Source texts of formatted documents
────────
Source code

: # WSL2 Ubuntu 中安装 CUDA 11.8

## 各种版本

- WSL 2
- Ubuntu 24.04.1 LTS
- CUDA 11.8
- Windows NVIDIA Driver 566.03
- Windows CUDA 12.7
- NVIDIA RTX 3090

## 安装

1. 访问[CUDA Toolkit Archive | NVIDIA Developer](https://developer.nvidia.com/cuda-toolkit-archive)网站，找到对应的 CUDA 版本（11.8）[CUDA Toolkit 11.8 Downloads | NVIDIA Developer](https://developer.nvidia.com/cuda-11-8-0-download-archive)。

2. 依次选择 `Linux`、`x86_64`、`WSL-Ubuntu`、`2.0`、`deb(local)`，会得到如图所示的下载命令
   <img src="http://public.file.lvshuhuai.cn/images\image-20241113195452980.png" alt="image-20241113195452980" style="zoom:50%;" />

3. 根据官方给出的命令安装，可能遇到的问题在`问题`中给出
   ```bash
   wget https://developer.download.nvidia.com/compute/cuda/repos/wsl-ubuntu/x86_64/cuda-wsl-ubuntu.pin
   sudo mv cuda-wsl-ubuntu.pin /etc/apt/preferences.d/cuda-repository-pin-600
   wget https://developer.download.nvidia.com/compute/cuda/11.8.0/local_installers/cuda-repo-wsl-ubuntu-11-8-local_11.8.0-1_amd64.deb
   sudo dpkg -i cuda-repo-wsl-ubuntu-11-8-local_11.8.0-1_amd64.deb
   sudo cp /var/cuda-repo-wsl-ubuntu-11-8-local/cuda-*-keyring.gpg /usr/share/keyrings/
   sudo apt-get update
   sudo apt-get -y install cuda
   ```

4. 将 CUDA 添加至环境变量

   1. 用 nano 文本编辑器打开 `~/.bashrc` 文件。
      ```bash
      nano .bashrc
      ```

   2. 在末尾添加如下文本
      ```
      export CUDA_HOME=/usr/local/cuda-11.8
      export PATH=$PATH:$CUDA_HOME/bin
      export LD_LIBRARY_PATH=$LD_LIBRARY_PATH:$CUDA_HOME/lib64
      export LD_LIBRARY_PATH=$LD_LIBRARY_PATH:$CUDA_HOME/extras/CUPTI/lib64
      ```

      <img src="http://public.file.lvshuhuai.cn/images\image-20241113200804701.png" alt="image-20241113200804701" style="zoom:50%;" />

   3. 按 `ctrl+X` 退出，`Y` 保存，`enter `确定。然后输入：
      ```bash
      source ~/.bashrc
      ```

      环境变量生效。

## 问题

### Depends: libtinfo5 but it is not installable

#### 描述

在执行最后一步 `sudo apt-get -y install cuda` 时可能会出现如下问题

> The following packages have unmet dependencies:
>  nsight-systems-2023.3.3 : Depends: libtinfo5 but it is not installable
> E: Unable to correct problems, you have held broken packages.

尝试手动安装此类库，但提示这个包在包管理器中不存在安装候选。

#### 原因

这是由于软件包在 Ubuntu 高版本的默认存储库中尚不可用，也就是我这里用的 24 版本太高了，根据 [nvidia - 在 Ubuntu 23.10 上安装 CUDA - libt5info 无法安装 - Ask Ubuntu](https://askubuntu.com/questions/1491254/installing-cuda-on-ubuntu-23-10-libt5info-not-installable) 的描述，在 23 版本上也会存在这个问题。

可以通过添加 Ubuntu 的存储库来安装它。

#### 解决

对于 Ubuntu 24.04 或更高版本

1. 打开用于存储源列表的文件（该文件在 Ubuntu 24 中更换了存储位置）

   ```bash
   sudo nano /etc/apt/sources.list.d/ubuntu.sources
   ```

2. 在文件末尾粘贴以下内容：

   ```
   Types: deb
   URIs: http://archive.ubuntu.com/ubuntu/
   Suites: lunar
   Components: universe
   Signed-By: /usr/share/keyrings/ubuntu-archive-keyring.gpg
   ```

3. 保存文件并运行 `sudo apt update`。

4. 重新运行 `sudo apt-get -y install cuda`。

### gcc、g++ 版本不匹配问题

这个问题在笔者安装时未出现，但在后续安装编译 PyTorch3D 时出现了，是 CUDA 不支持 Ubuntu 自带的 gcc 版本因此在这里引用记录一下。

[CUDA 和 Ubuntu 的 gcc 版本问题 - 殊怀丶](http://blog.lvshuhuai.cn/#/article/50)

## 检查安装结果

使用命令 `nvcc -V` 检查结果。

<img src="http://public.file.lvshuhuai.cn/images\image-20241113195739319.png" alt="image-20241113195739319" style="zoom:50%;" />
────────
EXERCISE GOAL
Write all the entries again precisely as they were given.

TASK OUTPUT
Source code

: # WSL2 Ubuntu 中安装 CUDA 11.8

## 各种版本

- WSL 2
- Ubuntu 24.04.1 LTS
- CUDA 11.8
- Windows NVIDIA Driver 566.03
- Windows CUDA 12.7
- NVIDIA RTX 3090

## 安装

1. 访问[CUDA Toolkit Archive | NVIDIA Developer](https://developer.nvidia.com/cuda-toolkit-archive)网站，找到对应的 CUDA 版本（11.8）[CUDA Toolkit 11.8 Downloads | NVIDIA Developer](https://developer.nvidia.com/cuda-11-8-0-download-archive)。

2. 依次选择 `Linux`、`x86_64`、`WSL-Ubuntu`、`2.0`、`deb(local)`，会得到如图所示的下载命令
   <img src="http://public.file.lvshuhuai.cn/images\image-20241113195452980.png" alt="image-20241113195452980" style="zoom:50%;" />

3. 根据官方给出的命令安装，可能遇到的问题在`问题`中给出
   ```bash
   wget https://developer.download.nvidia.com/compute/cuda/repos/wsl-ubuntu/x86_64/cuda-wsl-ubuntu.pin
   sudo mv cuda-wsl-ubuntu.pin /etc/apt/preferences.d/cuda-repository-pin-600
   wget https://developer.download.nvidia.com/compute/cuda/11.8.0/local_installers/cuda-repo-wsl-ubuntu-11-8-local_11.8.0-1_amd64.deb
   sudo dpkg -i cuda-repo-wsl-ubuntu-11-8-local_11.8.0-1_amd64.deb
   sudo cp /var/cuda-repo-wsl-ubuntu-11-8-local/cuda-*-keyring.gpg /usr/share/keyrings/
   sudo apt-get update
   sudo apt-get -y install cuda
   ```

4. 将 CUDA 添加至环境变量

   1. 用 nano 文本编辑器打开 `~/.bashrc` 文件。
      ```bash
      nano .bashrc
      ```

   2. 在末尾添加如下文本
      ```
      export CUDA_HOME=/usr/local/cuda-11.8
      export PATH=$PATH:$CUDA_HOME/bin
      export LD_LIBRARY_PATH=$LD_LIBRARY_PATH:$CUDA_HOME/lib64
      export LD_LIBRARY_PATH=$LD_LIBRARY_PATH:$CUDA_HOME/extras/CUPTI/lib64
      ```

      <img src="http://public.file.lvshuhuai.cn/images\image-20241113200804701.png" alt="image-20241113200804701" style="zoom:50%;" />

   3. 按 `ctrl+X` 退出，`Y` 保存，`enter `确定。然后输入：
      ```bash
      source ~/.bashrc
      ```

      环境变量生效。

## 问题

### Depends: libtinfo5 but it is not installable

#### 描述

在执行最后一步 `sudo apt-get -y install cuda` 时可能会出现如下问题

> The following packages have unmet dependencies:
>  nsight-systems-2023.3.3 : Depends: libtinfo5 but it is not installable
> E: Unable to correct problems, you have held broken packages.

尝试手动安装此类库，但提示这个包在包管理器中不存在安装候选。

#### 原因

这是由于软件包在 Ubuntu 高版本的默认存储库中尚不可用，也就是我这里用的 24 版本太高了，根据 [nvidia - 在 Ubuntu 23.10 上安装 CUDA - libt5info 无法安装 - Ask Ubuntu](https://askubuntu.com/questions/1491254/installing-cuda-on-ubuntu-23-10-libt5info-not-installable) 的描述，在 23 版本上也会存在这个问题。

可以通过添加 Ubuntu 的存储库来安装它。

#### 解决

对于 Ubuntu 24.04 或更高版本

1. 打开用于存储源列表的文件（该文件在 Ubuntu 24 中更换了存储位置）

   ```bash
   sudo nano /etc/apt/sources.list.d/ubuntu.sources
   ```

2. 在文件末尾粘贴以下内容：

   ```
   Types: deb
   URIs: http://archive.ubuntu.com/ubuntu/
   Suites: lunar
   Components: universe
   Signed-By: /usr/share/keyrings/ubuntu-archive-keyring.gpg
   ```

3. 保存文件并运行 `sudo apt update`。

4. 重新运行 `sudo apt-get -y install cuda`。

### gcc、g++ 版本不匹配问题

这个问题在笔者安装时未出现，但在后续安装编译 PyTorch3D 时出现了，是 CUDA 不支持 Ubuntu 自带的 gcc 版本因此在这里引用记录一下。

[CUDA 和 Ubuntu 的 gcc 版本问题 - 殊怀丶](http://blog.lvshuhuai.cn/#/article/50)

## 检查安装结果

使用命令 `nvcc -V` 检查结果。

<img src="http://public.file.lvshuhuai.cn/images\image-20241113195739319.png" alt="image-20241113195739319" style="zoom:50%;" />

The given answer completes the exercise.